You are right: the stakes are much higher now, as the marine regional partnerships will make decisions that were not previously made at local level. It is impossible to anticipate exactly what will happen, but there are real concerns, not only about the decisions that the partnerships will make—whether they will influence Marine Scotland's decisions about licences, for example—but about the organisation of the groups. The partnerships could, in theory, consist of enormous gatherings of people with very different interests that are difficult to reconcile. As my colleague said, we have good experience of that type of group, but—as I said—the stakes will be much higher this time round.

Peter Peacock:

You indicated in response to an earlier point that Scottish ports could find themselves at a commercial disadvantage. Were you referring specifically to marine protected areas or to the general policy framework that is being created for regional plans?

David Whitehead:

I was referring mainly to marine protected areas, because, notwithstanding our discussion about this bill's particular force, I point out that the English bill makes it absolutely clear that socioeconomic reasons should be taken into account. Given that, in England, there will not be an intervening level of marine regions, each of which has its own plan, any system of processing licences that is developed might well be quicker and more efficient than that in Scotland. It is simply something else to factor into the operation of the marine regions.

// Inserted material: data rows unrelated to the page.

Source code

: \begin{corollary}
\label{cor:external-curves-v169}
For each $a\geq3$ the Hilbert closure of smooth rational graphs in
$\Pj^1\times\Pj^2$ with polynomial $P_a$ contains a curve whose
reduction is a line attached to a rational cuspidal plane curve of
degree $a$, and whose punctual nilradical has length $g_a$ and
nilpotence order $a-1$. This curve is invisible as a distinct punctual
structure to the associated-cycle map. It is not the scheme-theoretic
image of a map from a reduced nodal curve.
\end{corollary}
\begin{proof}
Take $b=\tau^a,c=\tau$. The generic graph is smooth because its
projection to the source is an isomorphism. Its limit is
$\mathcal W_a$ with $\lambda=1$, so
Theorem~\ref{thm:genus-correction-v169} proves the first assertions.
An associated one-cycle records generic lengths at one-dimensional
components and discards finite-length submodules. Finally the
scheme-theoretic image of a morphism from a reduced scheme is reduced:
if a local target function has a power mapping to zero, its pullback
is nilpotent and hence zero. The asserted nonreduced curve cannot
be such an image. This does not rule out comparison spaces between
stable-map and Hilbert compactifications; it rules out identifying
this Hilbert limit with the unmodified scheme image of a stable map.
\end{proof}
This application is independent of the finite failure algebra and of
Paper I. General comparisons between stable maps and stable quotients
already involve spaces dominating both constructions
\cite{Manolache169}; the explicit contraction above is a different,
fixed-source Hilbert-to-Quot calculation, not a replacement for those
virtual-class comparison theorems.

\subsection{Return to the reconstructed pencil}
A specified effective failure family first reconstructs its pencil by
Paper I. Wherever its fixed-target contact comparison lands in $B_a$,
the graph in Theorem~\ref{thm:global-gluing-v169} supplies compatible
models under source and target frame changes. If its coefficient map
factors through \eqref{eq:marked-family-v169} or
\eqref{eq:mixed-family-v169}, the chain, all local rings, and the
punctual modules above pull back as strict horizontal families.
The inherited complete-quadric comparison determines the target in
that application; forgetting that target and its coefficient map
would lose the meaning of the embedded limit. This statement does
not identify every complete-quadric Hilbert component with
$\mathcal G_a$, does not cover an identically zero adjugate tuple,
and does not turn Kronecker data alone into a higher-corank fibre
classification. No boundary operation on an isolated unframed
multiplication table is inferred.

Do you think that any ports will end up as MPAs? Indeed, do you have any particular examples in mind?

David Whitehead:

We do not know, because there is very little information or hard evidence about where exactly the MPAs might be. Indeed, we find it a bit curious that, as was discussed earlier, they can be identified without more data being produced about where the best ones might be. That said, we have a lot of experience of Natura 2000 sites.

Bill Wilson:

In its submission, the British Ports Association states that section 132, which provides marine enforcement officers with the power to direct a vessel or marine installation to port, is an extension of an existing power. If that power already exists, how often has it been used? Indeed, when has it been used? Has it ever had a significant impact on port operations? You might have to write back to us on that.

David Whitehead:

We do not think that the power is being used much; if it is used, it is used only for fishing vessels. Of course, extending the provision to other vessels that are suspected of committing an offence within an MPA might cause the number of incidents to increase and might lead to very different types of vessels, including much larger vessels, being involved.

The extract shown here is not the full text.